> _Requirement_
Provide an exact repetition of every entry, with no word altered.

[Collected data]
□ □ □ □ □

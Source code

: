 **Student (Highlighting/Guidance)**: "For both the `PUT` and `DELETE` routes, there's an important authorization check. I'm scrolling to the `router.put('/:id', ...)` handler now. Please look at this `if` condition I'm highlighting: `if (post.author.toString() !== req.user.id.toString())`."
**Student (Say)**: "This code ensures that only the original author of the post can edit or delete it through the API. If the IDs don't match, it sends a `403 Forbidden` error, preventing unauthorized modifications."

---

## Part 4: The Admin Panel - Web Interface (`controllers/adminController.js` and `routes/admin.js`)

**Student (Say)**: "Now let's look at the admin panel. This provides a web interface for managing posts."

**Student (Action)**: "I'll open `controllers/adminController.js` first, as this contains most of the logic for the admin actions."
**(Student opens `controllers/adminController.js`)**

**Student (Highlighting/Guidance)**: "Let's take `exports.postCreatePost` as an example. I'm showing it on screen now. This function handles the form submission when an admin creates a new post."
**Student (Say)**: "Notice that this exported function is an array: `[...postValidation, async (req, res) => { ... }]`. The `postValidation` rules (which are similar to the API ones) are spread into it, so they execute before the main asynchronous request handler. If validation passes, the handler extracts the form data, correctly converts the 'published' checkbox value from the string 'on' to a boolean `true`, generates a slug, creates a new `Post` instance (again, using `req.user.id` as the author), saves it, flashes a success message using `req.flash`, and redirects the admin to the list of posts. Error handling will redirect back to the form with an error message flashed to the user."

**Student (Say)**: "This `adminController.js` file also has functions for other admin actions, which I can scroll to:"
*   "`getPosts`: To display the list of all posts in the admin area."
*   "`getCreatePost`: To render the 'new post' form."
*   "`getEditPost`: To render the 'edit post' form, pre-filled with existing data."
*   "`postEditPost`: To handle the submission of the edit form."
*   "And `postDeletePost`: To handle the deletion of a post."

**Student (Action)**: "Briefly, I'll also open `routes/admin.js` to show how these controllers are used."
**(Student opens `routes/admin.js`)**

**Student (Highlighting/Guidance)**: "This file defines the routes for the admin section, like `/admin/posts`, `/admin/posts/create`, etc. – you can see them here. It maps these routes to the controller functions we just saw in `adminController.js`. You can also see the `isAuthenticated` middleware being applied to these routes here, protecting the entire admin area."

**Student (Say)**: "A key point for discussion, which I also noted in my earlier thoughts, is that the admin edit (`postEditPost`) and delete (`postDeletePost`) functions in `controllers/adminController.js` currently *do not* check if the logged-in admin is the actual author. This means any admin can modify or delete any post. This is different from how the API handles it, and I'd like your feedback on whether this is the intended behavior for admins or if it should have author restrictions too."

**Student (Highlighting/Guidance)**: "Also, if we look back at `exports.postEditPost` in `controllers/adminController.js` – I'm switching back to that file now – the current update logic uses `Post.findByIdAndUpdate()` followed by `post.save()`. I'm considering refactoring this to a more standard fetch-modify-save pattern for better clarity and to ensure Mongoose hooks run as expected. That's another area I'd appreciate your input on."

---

□ □ □ □ □

> _Final answer_
Source code

: **Student (Highlighting/Guidance)**: "For both the `PUT` and `DELETE` routes, there's an important authorization check. I'm scrolling to the `router.put('/:id', ...)` handler now. Please look at this `if` condition I'm highlighting: `if (post.author.toString() !== req.user.id.toString())`."
**Student (Say)**: "This code ensures that only the original author of the post can edit or delete it through the API. If the IDs don't match, it sends a `403 Forbidden` error, preventing unauthorized modifications."

---

## Part 4: The Admin Panel - Web Interface (`controllers/adminController.js` and `routes/admin.js`)

**Student (Say)**: "Now let's look at the admin panel. This provides a web interface for managing posts."

**Student (Action)**: "I'll open `controllers/adminController.js` first, as this contains most of the logic for the admin actions."
**(Student opens `controllers/adminController.js`)**

**Student (Highlighting/Guidance)**: "Let's take `exports.postCreatePost` as an example. I'm showing it on screen now. This function handles the form submission when an admin creates a new post."
**Student (Say)**: "Notice that this exported function is an array: `[...postValidation, async (req, res) => { ... }]`. The `postValidation` rules (which are similar to the API ones) are spread into it, so they execute before the main asynchronous request handler. If validation passes, the handler extracts the form data, correctly converts the 'published' checkbox value from the string 'on' to a boolean `true`, generates a slug, creates a new `Post` instance (again, using `req.user.id` as the author), saves it, flashes a success message using `req.flash`, and redirects the admin to the list of posts. Error handling will redirect back to the form with an error message flashed to the user."

**Student (Say)**: "This `adminController.js` file also has functions for other admin actions, which I can scroll to:"
*   "`getPosts`: To display the list of all posts in the admin area."
*   "`getCreatePost`: To render the 'new post' form."
*   "`getEditPost`: To render the 'edit post' form, pre-filled with existing data."
*   "`postEditPost`: To handle the submission of the edit form."
*   "And `postDeletePost`: To handle the deletion of a post."

**Student (Action)**: "Briefly, I'll also open `routes/admin.js` to show how these controllers are used."
**(Student opens `routes/admin.js`)**

**Student (Highlighting/Guidance)**: "This file defines the routes for the admin section, like `/admin/posts`, `/admin/posts/create`, etc. – you can see them here. It maps these routes to the controller functions we just saw in `adminController.js`. You can also see the `isAuthenticated` middleware being applied to these routes here, protecting the entire admin area."

**Student (Say)**: "A key point for discussion, which I also noted in my earlier thoughts, is that the admin edit (`postEditPost`) and delete (`postDeletePost`) functions in `controllers/adminController.js` currently *do not* check if the logged-in admin is the actual author. This means any admin can modify or delete any post. This is different from how the API handles it, and I'd like your feedback on whether this is the intended behavior for admins or if it should have author restrictions too."

**Student (Highlighting/Guidance)**: "Also, if we look back at `exports.postEditPost` in `controllers/adminController.js` – I'm switching back to that file now – the current update logic uses `Post.findByIdAndUpdate()` followed by `post.save()`. I'm considering refactoring this to a more standard fetch-modify-save pattern for better clarity and to ensure Mongoose hooks run as expected. That's another area I'd appreciate your input on."

---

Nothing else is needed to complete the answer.